* **Records provided**:
*** Block opens ***
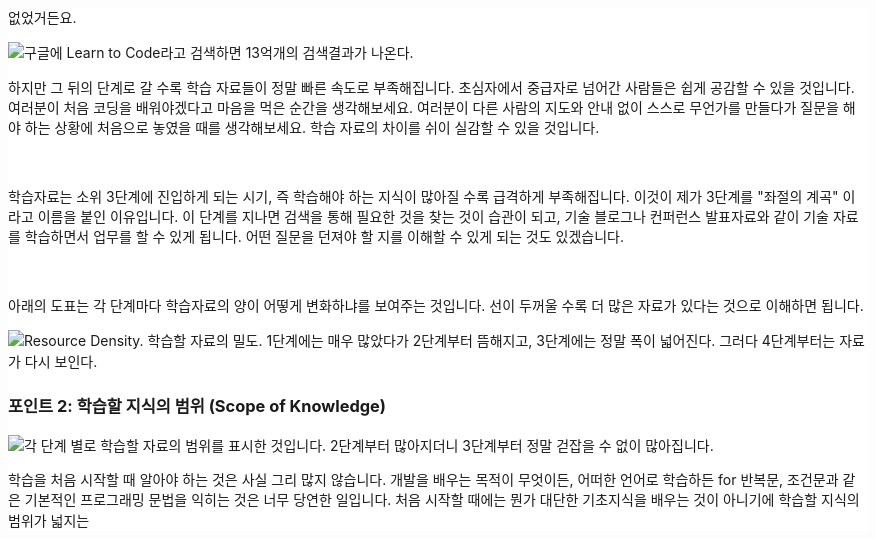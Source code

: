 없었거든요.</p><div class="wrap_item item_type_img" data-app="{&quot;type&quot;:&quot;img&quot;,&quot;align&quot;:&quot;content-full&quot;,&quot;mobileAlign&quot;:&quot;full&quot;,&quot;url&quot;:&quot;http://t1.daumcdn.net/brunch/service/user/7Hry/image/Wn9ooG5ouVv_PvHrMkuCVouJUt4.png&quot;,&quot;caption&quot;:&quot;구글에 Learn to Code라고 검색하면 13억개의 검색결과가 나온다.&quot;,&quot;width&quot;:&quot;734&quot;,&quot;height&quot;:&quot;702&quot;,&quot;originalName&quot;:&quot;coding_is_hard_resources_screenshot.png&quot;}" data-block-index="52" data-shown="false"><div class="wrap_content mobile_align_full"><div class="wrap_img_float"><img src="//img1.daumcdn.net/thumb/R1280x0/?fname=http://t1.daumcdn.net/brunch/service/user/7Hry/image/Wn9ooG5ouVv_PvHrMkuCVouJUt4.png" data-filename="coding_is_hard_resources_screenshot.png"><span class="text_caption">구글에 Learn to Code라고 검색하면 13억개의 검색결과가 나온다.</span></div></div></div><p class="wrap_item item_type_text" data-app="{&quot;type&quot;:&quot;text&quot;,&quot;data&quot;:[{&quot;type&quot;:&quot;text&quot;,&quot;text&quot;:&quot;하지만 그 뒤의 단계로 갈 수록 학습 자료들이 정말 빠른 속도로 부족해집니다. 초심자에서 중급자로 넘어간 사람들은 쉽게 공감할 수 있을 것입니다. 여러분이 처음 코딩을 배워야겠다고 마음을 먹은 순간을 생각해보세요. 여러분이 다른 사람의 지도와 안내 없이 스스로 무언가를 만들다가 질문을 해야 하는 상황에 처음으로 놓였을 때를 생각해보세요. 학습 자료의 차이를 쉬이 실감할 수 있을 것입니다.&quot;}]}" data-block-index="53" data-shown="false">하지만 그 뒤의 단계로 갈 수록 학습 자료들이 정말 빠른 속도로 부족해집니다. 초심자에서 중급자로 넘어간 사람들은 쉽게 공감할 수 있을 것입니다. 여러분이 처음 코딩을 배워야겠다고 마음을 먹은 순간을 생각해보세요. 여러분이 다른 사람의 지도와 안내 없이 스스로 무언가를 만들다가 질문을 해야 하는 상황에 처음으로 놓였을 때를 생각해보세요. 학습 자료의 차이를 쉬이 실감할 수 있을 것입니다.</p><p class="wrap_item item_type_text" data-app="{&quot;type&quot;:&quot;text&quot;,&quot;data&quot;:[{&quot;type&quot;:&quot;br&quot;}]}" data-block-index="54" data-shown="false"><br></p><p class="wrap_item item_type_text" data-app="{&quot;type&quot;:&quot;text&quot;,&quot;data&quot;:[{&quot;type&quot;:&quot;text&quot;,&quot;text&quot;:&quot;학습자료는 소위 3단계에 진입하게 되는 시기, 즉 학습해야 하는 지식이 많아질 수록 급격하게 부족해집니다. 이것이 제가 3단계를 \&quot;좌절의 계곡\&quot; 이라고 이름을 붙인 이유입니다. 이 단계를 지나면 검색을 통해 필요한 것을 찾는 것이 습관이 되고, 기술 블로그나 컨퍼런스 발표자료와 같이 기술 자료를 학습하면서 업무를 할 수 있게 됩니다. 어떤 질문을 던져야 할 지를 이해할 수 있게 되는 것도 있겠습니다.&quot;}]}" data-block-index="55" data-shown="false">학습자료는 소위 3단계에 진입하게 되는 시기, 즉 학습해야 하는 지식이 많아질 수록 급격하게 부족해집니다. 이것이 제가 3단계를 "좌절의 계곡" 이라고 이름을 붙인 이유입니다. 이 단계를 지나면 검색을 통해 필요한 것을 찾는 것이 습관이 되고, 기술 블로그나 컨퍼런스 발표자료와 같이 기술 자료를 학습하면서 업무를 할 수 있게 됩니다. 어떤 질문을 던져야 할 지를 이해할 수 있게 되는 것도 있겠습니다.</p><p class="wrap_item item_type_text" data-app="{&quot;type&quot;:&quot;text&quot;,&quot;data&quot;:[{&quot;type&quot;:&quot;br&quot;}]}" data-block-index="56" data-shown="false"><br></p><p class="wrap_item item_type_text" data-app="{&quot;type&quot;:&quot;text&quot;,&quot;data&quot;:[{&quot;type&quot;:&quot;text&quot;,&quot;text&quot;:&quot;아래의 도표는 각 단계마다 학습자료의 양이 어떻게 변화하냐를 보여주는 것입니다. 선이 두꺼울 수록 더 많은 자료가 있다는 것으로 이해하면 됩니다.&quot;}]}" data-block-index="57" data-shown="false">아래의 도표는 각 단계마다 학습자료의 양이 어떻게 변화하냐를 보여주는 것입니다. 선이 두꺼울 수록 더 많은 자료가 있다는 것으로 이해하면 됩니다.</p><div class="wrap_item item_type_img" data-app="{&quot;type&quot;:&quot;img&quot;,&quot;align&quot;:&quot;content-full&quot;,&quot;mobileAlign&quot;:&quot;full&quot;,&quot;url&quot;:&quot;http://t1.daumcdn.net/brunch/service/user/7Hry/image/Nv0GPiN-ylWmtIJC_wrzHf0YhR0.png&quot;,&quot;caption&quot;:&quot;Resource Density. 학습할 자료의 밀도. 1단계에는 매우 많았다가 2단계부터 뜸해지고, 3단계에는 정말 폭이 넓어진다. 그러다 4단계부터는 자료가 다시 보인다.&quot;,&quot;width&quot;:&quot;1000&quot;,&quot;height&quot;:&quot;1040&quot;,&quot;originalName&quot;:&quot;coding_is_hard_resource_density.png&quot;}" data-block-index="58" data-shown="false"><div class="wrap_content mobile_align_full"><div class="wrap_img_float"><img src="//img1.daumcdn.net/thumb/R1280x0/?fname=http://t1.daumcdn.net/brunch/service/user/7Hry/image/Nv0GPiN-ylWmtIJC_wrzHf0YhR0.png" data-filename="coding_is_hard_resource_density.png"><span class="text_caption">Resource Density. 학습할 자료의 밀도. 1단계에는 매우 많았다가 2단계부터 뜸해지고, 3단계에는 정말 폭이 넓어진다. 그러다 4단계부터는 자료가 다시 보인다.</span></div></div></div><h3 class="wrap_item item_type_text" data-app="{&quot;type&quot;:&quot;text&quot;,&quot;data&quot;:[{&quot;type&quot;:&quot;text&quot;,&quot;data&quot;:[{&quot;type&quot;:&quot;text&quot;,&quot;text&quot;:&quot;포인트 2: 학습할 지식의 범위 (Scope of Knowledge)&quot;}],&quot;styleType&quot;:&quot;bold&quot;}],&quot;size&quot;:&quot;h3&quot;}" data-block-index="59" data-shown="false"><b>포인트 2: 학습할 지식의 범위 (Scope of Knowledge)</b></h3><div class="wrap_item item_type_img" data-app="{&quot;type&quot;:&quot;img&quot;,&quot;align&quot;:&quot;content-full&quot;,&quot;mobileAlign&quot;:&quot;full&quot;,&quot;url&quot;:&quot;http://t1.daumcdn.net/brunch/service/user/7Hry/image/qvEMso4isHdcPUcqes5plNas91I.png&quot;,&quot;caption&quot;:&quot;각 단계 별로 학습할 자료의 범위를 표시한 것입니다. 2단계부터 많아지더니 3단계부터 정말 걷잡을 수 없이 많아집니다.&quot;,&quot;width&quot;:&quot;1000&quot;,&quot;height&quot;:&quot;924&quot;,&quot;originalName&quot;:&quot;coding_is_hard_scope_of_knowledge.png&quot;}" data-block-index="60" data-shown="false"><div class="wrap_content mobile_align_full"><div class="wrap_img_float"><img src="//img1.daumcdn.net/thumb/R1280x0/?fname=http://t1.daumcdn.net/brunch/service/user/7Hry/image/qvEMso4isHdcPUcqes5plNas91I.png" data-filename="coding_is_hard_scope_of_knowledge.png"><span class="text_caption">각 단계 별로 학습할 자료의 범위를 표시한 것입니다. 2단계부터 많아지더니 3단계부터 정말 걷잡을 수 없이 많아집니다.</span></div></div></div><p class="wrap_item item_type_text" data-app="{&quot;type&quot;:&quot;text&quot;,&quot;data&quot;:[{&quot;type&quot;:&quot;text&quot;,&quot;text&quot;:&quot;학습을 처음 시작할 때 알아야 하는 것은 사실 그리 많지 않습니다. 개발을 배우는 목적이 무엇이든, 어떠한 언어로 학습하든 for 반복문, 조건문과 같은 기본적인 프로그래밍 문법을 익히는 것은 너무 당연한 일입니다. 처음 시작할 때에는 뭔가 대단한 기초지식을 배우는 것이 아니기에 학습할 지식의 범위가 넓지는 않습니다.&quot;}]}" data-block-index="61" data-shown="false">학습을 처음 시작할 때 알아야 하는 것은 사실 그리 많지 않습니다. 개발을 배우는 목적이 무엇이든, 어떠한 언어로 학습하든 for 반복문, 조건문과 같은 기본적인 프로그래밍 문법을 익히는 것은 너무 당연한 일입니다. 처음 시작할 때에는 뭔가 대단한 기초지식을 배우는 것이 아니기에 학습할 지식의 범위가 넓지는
*** Block closes ***
*** Block opens ***
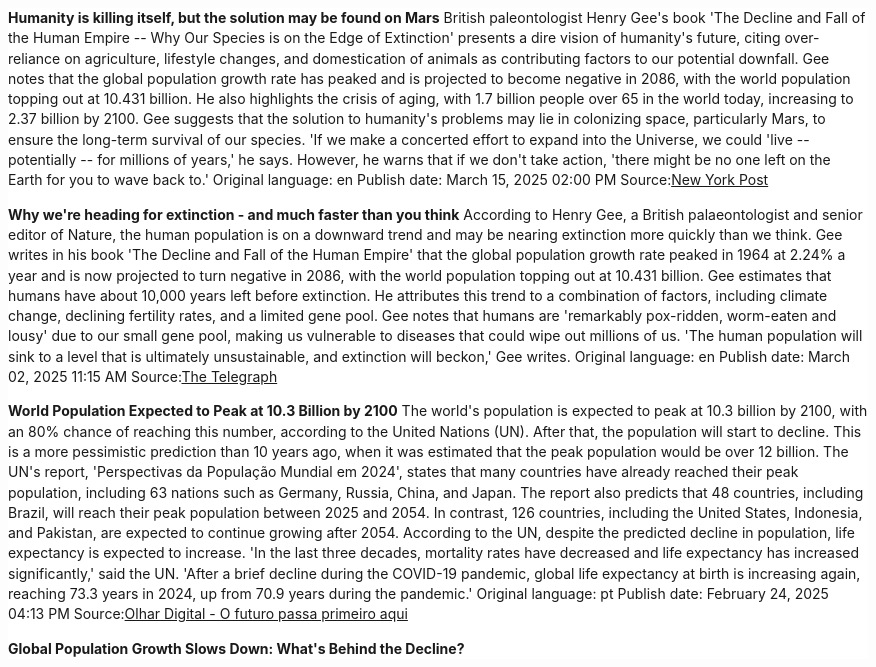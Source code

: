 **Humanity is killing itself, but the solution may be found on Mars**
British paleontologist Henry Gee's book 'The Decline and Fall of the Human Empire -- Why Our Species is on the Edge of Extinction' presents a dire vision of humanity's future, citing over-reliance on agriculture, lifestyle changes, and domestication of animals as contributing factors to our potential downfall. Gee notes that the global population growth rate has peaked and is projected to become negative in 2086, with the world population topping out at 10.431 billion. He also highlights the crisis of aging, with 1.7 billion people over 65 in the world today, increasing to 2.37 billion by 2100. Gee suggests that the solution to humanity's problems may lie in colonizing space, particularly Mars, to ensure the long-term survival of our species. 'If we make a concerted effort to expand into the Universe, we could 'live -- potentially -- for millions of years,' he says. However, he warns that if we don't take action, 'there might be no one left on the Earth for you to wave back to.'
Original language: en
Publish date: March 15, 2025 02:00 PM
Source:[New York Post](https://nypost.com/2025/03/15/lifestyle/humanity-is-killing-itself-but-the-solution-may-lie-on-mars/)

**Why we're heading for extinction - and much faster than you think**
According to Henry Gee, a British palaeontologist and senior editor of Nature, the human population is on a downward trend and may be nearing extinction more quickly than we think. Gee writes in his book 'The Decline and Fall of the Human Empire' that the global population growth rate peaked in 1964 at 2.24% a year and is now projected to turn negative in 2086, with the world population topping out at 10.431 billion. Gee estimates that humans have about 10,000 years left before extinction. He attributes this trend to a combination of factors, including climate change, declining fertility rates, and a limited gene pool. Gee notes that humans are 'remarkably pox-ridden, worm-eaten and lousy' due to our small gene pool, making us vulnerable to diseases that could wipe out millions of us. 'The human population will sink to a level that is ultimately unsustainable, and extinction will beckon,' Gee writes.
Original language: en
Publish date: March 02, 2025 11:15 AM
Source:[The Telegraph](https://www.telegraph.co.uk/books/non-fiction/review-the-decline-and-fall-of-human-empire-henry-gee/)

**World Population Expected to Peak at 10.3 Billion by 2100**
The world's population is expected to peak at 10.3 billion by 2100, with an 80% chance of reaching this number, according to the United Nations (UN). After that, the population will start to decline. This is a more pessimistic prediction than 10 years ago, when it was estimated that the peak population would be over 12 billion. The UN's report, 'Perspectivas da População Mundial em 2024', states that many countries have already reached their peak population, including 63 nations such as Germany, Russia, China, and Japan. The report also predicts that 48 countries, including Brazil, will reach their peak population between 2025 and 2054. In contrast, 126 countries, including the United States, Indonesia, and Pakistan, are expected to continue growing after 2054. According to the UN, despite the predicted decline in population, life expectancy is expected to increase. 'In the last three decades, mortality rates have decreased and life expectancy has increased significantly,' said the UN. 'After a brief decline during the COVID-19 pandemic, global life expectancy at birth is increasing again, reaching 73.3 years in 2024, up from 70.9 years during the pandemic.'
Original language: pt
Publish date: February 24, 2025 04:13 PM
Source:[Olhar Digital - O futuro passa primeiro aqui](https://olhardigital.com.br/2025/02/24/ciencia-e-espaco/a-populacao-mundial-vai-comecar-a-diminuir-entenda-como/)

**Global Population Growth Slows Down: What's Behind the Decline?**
*** Block closes ***
*** Block opens ***
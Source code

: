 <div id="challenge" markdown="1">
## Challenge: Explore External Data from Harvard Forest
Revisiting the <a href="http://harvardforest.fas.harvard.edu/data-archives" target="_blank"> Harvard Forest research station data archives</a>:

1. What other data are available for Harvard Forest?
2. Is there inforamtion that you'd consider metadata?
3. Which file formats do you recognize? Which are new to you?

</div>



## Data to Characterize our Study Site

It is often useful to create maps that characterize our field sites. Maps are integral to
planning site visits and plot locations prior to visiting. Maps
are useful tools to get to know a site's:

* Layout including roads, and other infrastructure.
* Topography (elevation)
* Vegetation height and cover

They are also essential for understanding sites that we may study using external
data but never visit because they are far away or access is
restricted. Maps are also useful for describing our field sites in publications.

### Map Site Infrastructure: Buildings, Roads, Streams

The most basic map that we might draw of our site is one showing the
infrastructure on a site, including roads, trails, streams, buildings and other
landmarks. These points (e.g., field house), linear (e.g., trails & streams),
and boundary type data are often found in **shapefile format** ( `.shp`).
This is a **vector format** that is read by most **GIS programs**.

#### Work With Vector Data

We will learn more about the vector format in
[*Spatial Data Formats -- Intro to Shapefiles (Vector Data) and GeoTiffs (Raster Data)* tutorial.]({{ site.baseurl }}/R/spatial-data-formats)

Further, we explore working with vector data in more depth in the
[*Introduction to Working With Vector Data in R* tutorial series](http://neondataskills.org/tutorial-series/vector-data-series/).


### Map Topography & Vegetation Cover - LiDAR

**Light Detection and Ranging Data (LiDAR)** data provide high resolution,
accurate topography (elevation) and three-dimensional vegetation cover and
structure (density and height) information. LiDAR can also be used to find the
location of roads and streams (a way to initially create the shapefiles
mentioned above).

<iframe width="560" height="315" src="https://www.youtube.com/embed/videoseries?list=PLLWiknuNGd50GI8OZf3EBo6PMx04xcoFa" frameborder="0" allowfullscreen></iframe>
*** Block closes ***
* **Task objective**: Return only the part of the records above that opens with the line containing "1. What other" and closes with the line containing "### Map Site", ends included.

* **Completed exercise**:
1. What other data are available for Harvard Forest?
2. Is there inforamtion that you'd consider metadata?
3. Which file formats do you recognize? Which are new to you?

</div>



## Data to Characterize our Study Site

It is often useful to create maps that characterize our field sites. Maps are integral to
planning site visits and plot locations prior to visiting. Maps
are useful tools to get to know a site's:

* Layout including roads, and other infrastructure.
* Topography (elevation)
* Vegetation height and cover

They are also essential for understanding sites that we may study using external
data but never visit because they are far away or access is
restricted. Maps are also useful for describing our field sites in publications.

### Map Site Infrastructure: Buildings, Roads, Streams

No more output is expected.